▸ What you have to do:
Copy out all lines in the data below containing the string "items".

▸ Data for review:
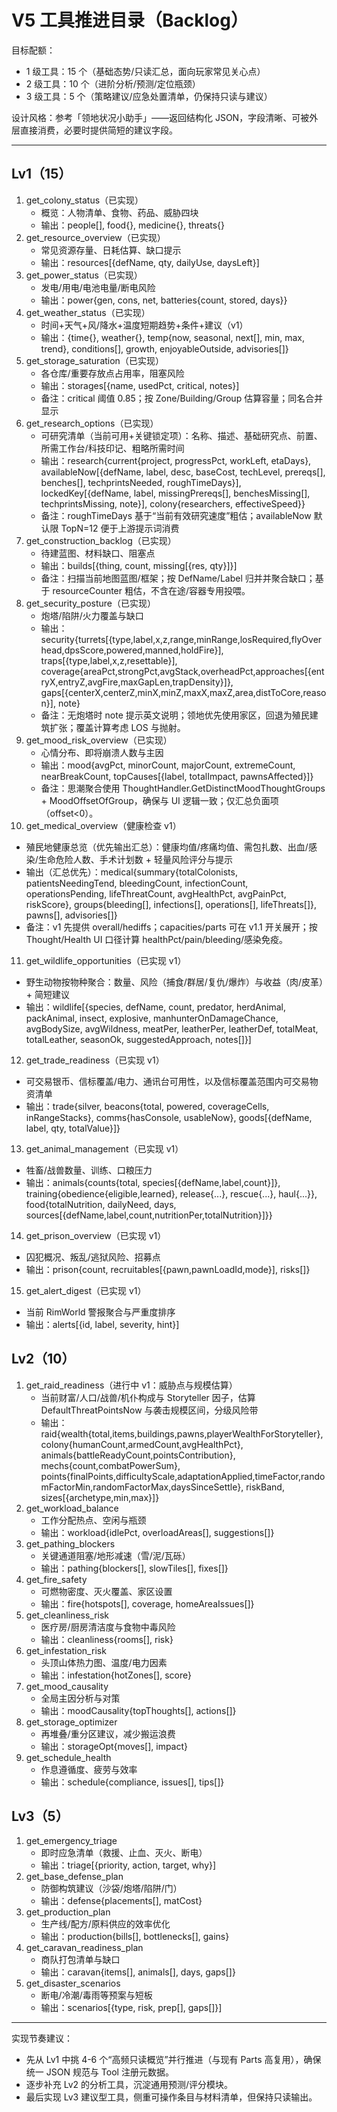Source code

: # V5 工具推进目录（Backlog）

目标配额：
- 1 级工具：15 个（基础态势/只读汇总，面向玩家常见关心点）
- 2 级工具：10 个（进阶分析/预测/定位瓶颈）
- 3 级工具：5 个（策略建议/应急处置清单，仍保持只读与建议）

设计风格：参考「领地状况小助手」——返回结构化 JSON，字段清晰、可被外层直接消费，必要时提供简短的建议字段。

---

## Lv1（15）
1. get_colony_status（已实现）
   - 概览：人物清单、食物、药品、威胁四块
   - 输出：people[], food{}, medicine{}, threats{}
2. get_resource_overview（已实现）
   - 常见资源存量、日耗估算、缺口提示
   - 输出：resources[{defName, qty, dailyUse, daysLeft}]
3. get_power_status（已实现）
   - 发电/用电/电池电量/断电风险
   - 输出：power{gen, cons, net, batteries{count, stored, days}}
4. get_weather_status（已实现）
   - 时间+天气+风/降水+温度短期趋势+条件+建议（v1）
   - 输出：{time{}, weather{}, temp{now, seasonal, next[], min, max, trend}, conditions[], growth, enjoyableOutside, advisories[]}
5. get_storage_saturation（已实现）
   - 各仓库/重要存放点占用率，阻塞风险
   - 输出：storages[{name, usedPct, critical, notes}]
   - 备注：critical 阈值 0.85；按 Zone/Building/Group 估算容量；同名合并显示
6. get_research_options（已实现）
   - 可研究清单（当前可用+关键锁定项）：名称、描述、基础研究点、前置、所需工作台/科技印记、粗略所需时间
   - 输出：research{current{project, progressPct, workLeft, etaDays}, availableNow[{defName, label, desc, baseCost, techLevel, prereqs[], benches[], techprintsNeeded, roughTimeDays}], lockedKey[{defName, label, missingPrereqs[], benchesMissing[], techprintsMissing, note}], colony{researchers, effectiveSpeed}}
   - 备注：roughTimeDays 基于“当前有效研究速度”粗估；availableNow 默认限 TopN=12 便于上游提示词消费
7. get_construction_backlog（已实现）
   - 待建蓝图、材料缺口、阻塞点
   - 输出：builds[{thing, count, missing[{res, qty}]}]
   - 备注：扫描当前地图蓝图/框架；按 DefName/Label 归并并聚合缺口；基于 resourceCounter 粗估，不含在途/容器专用投喂。
8. get_security_posture（已实现）
   - 炮塔/陷阱/火力覆盖与缺口
   - 输出：security{turrets[{type,label,x,z,range,minRange,losRequired,flyOverhead,dpsScore,powered,manned,holdFire}], traps[{type,label,x,z,resettable}], coverage{areaPct,strongPct,avgStack,overheadPct,approaches[{entryX,entryZ,avgFire,maxGapLen,trapDensity}]}, gaps[{centerX,centerZ,minX,minZ,maxX,maxZ,area,distToCore,reason}], note}
   - 备注：无炮塔时 note 提示英文说明；领地优先使用家区，回退为殖民建筑扩张；覆盖计算考虑 LOS 与抛射。 
9. get_mood_risk_overview（已实现）
   - 心情分布、即将崩溃人数与主因
   - 输出：mood{avgPct, minorCount, majorCount, extremeCount, nearBreakCount, topCauses[{label, totalImpact, pawnsAffected}]}
   - 备注：思潮聚合使用 ThoughtHandler.GetDistinctMoodThoughtGroups + MoodOffsetOfGroup，确保与 UI 逻辑一致；仅汇总负面项（offset<0）。
10. get_medical_overview（健康检查 v1）
   - 殖民地健康总览（优先输出汇总）：健康均值/疼痛均值、需包扎数、出血/感染/生命危险人数、手术计划数 + 轻量风险评分与提示
   - 输出（汇总优先）：medical{summary{totalColonists, patientsNeedingTend, bleedingCount, infectionCount, operationsPending, lifeThreatCount, avgHealthPct, avgPainPct, riskScore}, groups{bleeding[], infections[], operations[], lifeThreats[]}, pawns[], advisories[]}
   - 备注：v1 先提供 overall/hediffs；capacities/parts 可在 v1.1 开关展开；按 Thought/Health UI 口径计算 healthPct/pain/bleeding/感染免疫。
11. get_wildlife_opportunities（已实现 v1）
   - 野生动物按物种聚合：数量、风险（捕食/群居/复仇/爆炸）与收益（肉/皮革）+ 简短建议
   - 输出：wildlife[{species, defName, count, predator, herdAnimal, packAnimal, insect, explosive, manhunterOnDamageChance, avgBodySize, avgWildness, meatPer, leatherPer, leatherDef, totalMeat, totalLeather, seasonOk, suggestedApproach, notes[]}]
12. get_trade_readiness（已实现 v1）
   - 可交易银币、信标覆盖/电力、通讯台可用性，以及信标覆盖范围内可交易物资清单
   - 输出：trade{silver, beacons{total, powered, coverageCells, inRangeStacks}, comms{hasConsole, usableNow}, goods[{defName, label, qty, totalValue}]}
13. get_animal_management（已实现 v1）
   - 牲畜/战兽数量、训练、口粮压力
   - 输出：animals{counts{total, species[{defName,label,count}]}, training{obedience{eligible,learned}, release{...}, rescue{...}, haul{...}}, food{totalNutrition, dailyNeed, days, sources[{defName,label,count,nutritionPer,totalNutrition}]}}
14. get_prison_overview（已实现 v1）
   - 囚犯概况、叛乱/逃狱风险、招募点
   - 输出：prison{count, recruitables[{pawn,pawnLoadId,mode}], risks[]}
15. get_alert_digest（已实现 v1）
   - 当前 RimWorld 警报聚合与严重度排序
   - 输出：alerts[{id, label, severity, hint}]

## Lv2（10）
1. get_raid_readiness（进行中 v1：威胁点与规模估算）
   - 当前财富/人口/战兽/机仆构成与 Storyteller 因子，估算 DefaultThreatPointsNow 与袭击规模区间，分级风险带
   - 输出：raid{wealth{total,items,buildings,pawns,playerWealthForStoryteller}, colony{humanCount,armedCount,avgHealthPct}, animals{battleReadyCount,pointsContribution}, mechs{count,combatPowerSum}, points{finalPoints,difficultyScale,adaptationApplied,timeFactor,randomFactorMin,randomFactorMax,daysSinceSettle}, riskBand, sizes[{archetype,min,max}]}
3. get_workload_balance
   - 工作分配热点、空闲与瓶颈
   - 输出：workload{idlePct, overloadAreas[], suggestions[]}
4. get_pathing_blockers
   - 关键通道阻塞/地形减速（雪/泥/瓦砾）
   - 输出：pathing{blockers[], slowTiles[], fixes[]}
5. get_fire_safety
   - 可燃物密度、灭火覆盖、家区设置
   - 输出：fire{hotspots[], coverage, homeAreaIssues[]}
6. get_cleanliness_risk
   - 医疗房/厨房清洁度与食物中毒风险
   - 输出：cleanliness{rooms[], risk}
7. get_infestation_risk
   - 头顶山体热力图、温度/电力因素
   - 输出：infestation{hotZones[], score}
8. get_mood_causality
   - 全局主因分析与对策
   - 输出：moodCausality{topThoughts[], actions[]}
9. get_storage_optimizer
   - 再堆叠/重分区建议，减少搬运浪费
   - 输出：storageOpt{moves[], impact}
10. get_schedule_health
    - 作息遵循度、疲劳与效率
    - 输出：schedule{compliance, issues[], tips[]}

## Lv3（5）
1. get_emergency_triage
   - 即时应急清单（救援、止血、灭火、断电）
   - 输出：triage[{priority, action, target, why}]
2. get_base_defense_plan
   - 防御构筑建议（沙袋/炮塔/陷阱/门）
   - 输出：defense{placements[], matCost}
3. get_production_plan
   - 生产线/配方/原料供应的效率优化
   - 输出：production{bills[], bottlenecks[], gains}
4. get_caravan_readiness_plan
   - 商队打包清单与缺口
   - 输出：caravan{items[], animals[], days, gaps[]}
5. get_disaster_scenarios
   - 断电/冷潮/毒雨等预案与短板
   - 输出：scenarios[{type, risk, prep[], gaps[]}]

---

实现节奏建议：
- 先从 Lv1 中挑 4-6 个“高频只读概览”并行推进（与现有 Parts 高复用），确保统一 JSON 规范与 Tool 注册元数据。
- 逐步补充 Lv2 的分析工具，沉淀通用预测/评分模块。
- 最后实现 Lv3 建议型工具，侧重可操作条目与材料清单，但保持只读输出。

▸ Output of the task:
   - 输出：raid{wealth{total,items,buildings,pawns,playerWealthForStoryteller}, colony{humanCount,armedCount,avgHealthPct}, animals{battleReadyCount,pointsContribution}, mechs{count,combatPowerSum}, points{finalPoints,difficultyScale,adaptationApplied,timeFactor,randomFactorMin,randomFactorMax,daysSinceSettle}, riskBand, sizes[{archetype,min,max}]}
   - 输出：caravan{items[], animals[], days, gaps[]}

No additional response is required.